And now I would like you to meet my favourite maungu soup recipe. It’s super creamy, very rich in vitamins and gently spiced.
My mother fed us lots of maungu (pumpkin) using many different recipes. All credit to her! In Malawi maungu is one of the staple foods even though it’s seasonally grown. But it is a reliable food source and so we Malawians eat it at breakfast, brunch and dinner. It is also a trendy street food! You can just pick up maungu from your garden and eat them fresh, or you can preserve them for the summer and autumn.
During the non-growing season we eat a lot of roast maungu. As it has been preserved for longer, it is believed that roasting brings out more flavour and texture. And those that know how to make a nice good maungu soup, know that roasted is one of the favourite and most high end versions.
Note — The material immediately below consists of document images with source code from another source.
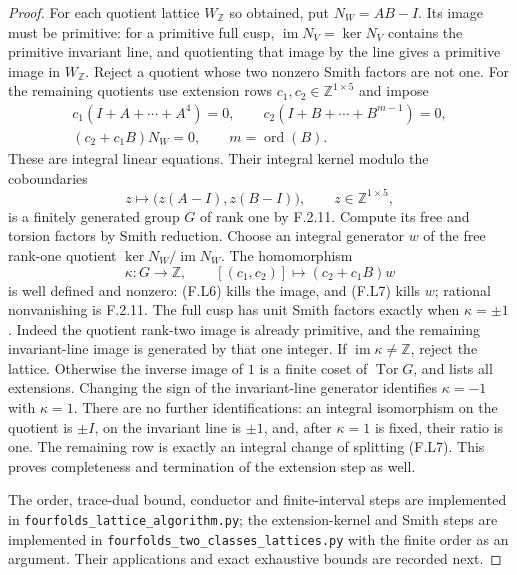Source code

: \begin{proof}
For each quotient lattice $W_{\mathbb Z}$ so obtained,
put $N_W=AB-I$.
Its image must be primitive: for a primitive full cusp,
$\operatorname{im}N_V=\ker N_V$ contains the primitive
invariant line, and quotienting that image by the line
gives a primitive image in $W_{\mathbb Z}$.
Reject a quotient whose two nonzero Smith factors are
not one.  For the remaining quotients use extension rows
$c_1,c_2\in\mathbb Z^{1\times5}$ and impose
\[
\begin{gathered}
 c_1(I+A+\cdots+A^4)=0,
 \qquad c_2(I+B+\cdots+B^{m-1})=0,\\
 (c_2+c_1B)N_W=0,
 \qquad m=\operatorname{ord}(B).
\end{gathered}
 \tag{F.L6}
\]
These are integral linear equations.  Their integral kernel
modulo the coboundaries
\[
 z\longmapsto\bigl(z(A-I),z(B-I)\bigr),
 \qquad z\in\mathbb Z^{1\times5},
 \tag{F.L7}
\]
is a finitely generated group $G$ of rank one by F.2.11.
Compute its free and torsion factors by Smith reduction.
Choose an integral generator $w$ of the free rank-one
quotient $\ker N_W/\operatorname{im}N_W$.
The homomorphism
\[
 \kappa:G\longrightarrow\mathbb Z,
 \qquad [(c_1,c_2)]\longmapsto(c_2+c_1B)w
 \tag{F.L8}
\]
is well defined and nonzero: (F.L6) kills the image, and
(F.L7) kills $w$; rational nonvanishing is F.2.11.
The full cusp has unit Smith factors exactly when
$\kappa=\pm1$.
Indeed the quotient rank-two image is already primitive,
and the remaining invariant-line image is generated by
that one integer.
If $\operatorname{im}\kappa\ne\mathbb Z$, reject the
lattice.  Otherwise the inverse image of $1$ is a finite
coset of $\operatorname{Tor}G$, and lists all extensions.
Changing the sign of the invariant-line generator identifies
$\kappa=-1$ with $\kappa=1$.
There are no further identifications: an integral isomorphism
on the quotient is $\pm I$, on the invariant line is
$\pm1$, and, after $\kappa=1$ is fixed, their ratio is one.
The remaining row is exactly an integral change of splitting
(F.L7).
This proves completeness and termination of the extension
step as well.

The order, trace-dual bound, conductor and finite-interval
steps are implemented in
\texttt{fourfolds\_lattice\_algorithm.py};
the extension-kernel and Smith steps are implemented in
\texttt{fourfolds\_two\_classes\_lattices.py} with the
finite order as an argument.  Their applications and exact
exhaustive bounds are recorded next.
\end{proof}


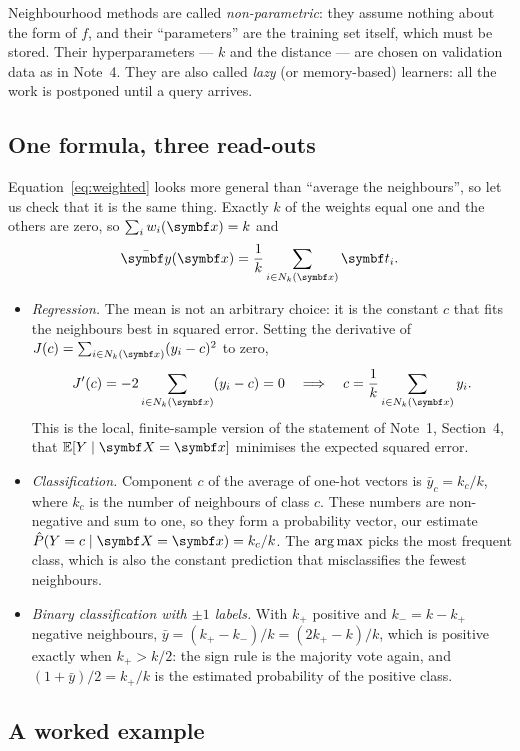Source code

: \documentclass[11pt]{article}
\begin{document}
Neighbourhood methods are called \emph{non-parametric}: they assume nothing about the form of $f$, and their
``parameters'' are the training set itself, which must be stored. Their hyperparameters --- $k$ and the distance ---
are chosen on validation data as in Note~4. They are also called \emph{lazy} (or memory-based) learners: all the work
is postponed until a query arrives.

\subsection{One formula, three read-outs}\label{sec:oneformula}

Equation~\eqref{eq:weighted} looks more general than ``average the neighbours'', so let us check that it is the same
thing. Exactly $k$ of the weights equal one and the others are zero, so $\sum_i w_i(\x) = k$ and
\[
  \bar{\vect{y}}(\x) = \frac{1}{k} \sum_{i \in N_k(\x)} \vect{t}_i .
\]
\begin{itemize}
\item \emph{Regression.} The mean is not an arbitrary choice: it is the constant $c$ that fits the neighbours best in
squared error. Setting the derivative of $J(c) = \sum_{i \in N_k(\x)} (y_i - c)^2$ to zero,
\[
  J'(c) = -2 \sum_{i \in N_k(\x)} (y_i - c) = 0 \quad\Longrightarrow\quad c = \frac{1}{k}\sum_{i \in N_k(\x)} y_i .
\]
This is the local, finite-sample version of the statement of Note~1, Section~4, that $\E[Y \mid \X = \x]$ minimises
the expected squared error.
\item \emph{Classification.} Component $c$ of the average of one-hot vectors is $\bar y_c = k_c / k$, where $k_c$ is the
number of neighbours of class $c$. These numbers are non-negative and sum to one, so they form a probability vector,
our estimate $\hat P(Y = c \mid \X = \x) = k_c/k$. The $\argmax$ picks the most frequent class, which is also the
constant prediction that misclassifies the fewest neighbours.
\item \emph{Binary classification with $\pm 1$ labels.} With $k_+$ positive and $k_- = k - k_+$ negative
neighbours, $\bar y = (k_+ - k_-)/k = (2k_+ - k)/k$, which is positive exactly when $k_+ > k/2$: the sign rule is the
majority vote again, and $(1 + \bar y)/2 = k_+/k$ is the estimated probability of the positive class.
\end{itemize}

\subsection{A worked example}\label{sec:toy}
\end{document}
My siblings and I loved our maungu. We were so lucky because our mother owned a farm and we had so many to choose from. And she always knew the best way to cook them!
And I can’t complain about having this soup once a week because it reminds me, not just of my mother, but also my grandmother Anasimango. She is in her late eighties and sure she’s still enjoying this soup.
Here in Ireland where it’s called pumpkin, I always pick mine up from Smithfield Market. This is the best place to get fresh and tasty pumpkins. The ones I use are Brazilian and their texture is filling and very tasty. I love them a lot as they remind me of the organic and creamy pumpkins we got from my mother’s farm.
- A 4-pound Brazilian pumpkin
- 1 tablespoon of coconut oil
- 1 tablespoon of crushed garlic
- 1 tablespoon finely chopped white onion
- A pinch of salt
- Pinch of preferred dried herbs, if required
- Half a glass of water
- 1 tin of coconut milk
- 1 tablespoon of brown sugar
- Chopped beetroot
Preheat the oven to 220 degrees and line a baking tray with parchment/baking paper (for easy cleanup).
Wash your pumpkin thoroughly and dry with a kitchen towel.
Carefully halve the pumpkin and scoop out the seeds (you can roast the seeds if you’d like but you won’t need them for this recipe). Cut the pumpkin in half again.
Brush or rub 1 tablespoon of olive oil over the flesh of the pumpkin and place the quarters, cut sides down, onto the baking sheet. There is no need to remove the skin at this stage.
Roast for 45 minutes or longer if needed, until the flesh is easily pierced through with a fork. Set it aside to cool for a few minutes.
Turn your stove onto a high heat. Place 1 tablespoon of coconut oil into a large pot. (You could also use 3 tablespoons of olive oil).
Once the oil is shimmering, add the garlic, onion, and salt to the pot. You can also add a pinch of your favourite dried herbs here too. I occasionally use garlic powder. Stir to combine and add half a glass of water.
Add the tin of coconut milk and cook, stirring occasionally, for about 8 to 10 minutes. Add the brown sugar and cook for another two minutes. Keep stirring!
Gently scoop the pumpkin out and into the pot, and place the skin aside if you wish to use them like me later. Mix everything gently.
Bring the mixture to a boil, then reduce heat and simmer for about 15 minutes, to give the flavours time to blend together.
Remove the soup from heat and let it cool slightly. Blend the soup smooth with either a hand held blender or a stand blender. I prefer to use my stand blender, which yields the creamiest results. Transfer the puréed soup to a serving bowl.
Taste and adjust if necessary – I think the soup is just right as is, but you might want to add more coconut milk for extra creaminess and a milder flavour.
Ladle the soup into individual bowls. Sprinkle the chopped beetroot over the soup and serve!
Let any leftover soup cool completely before transferring it to a proper storage container and refrigerating it for up to 4 days (the leftovers taste even better the next day). Or, freeze this soup for up to 3 months.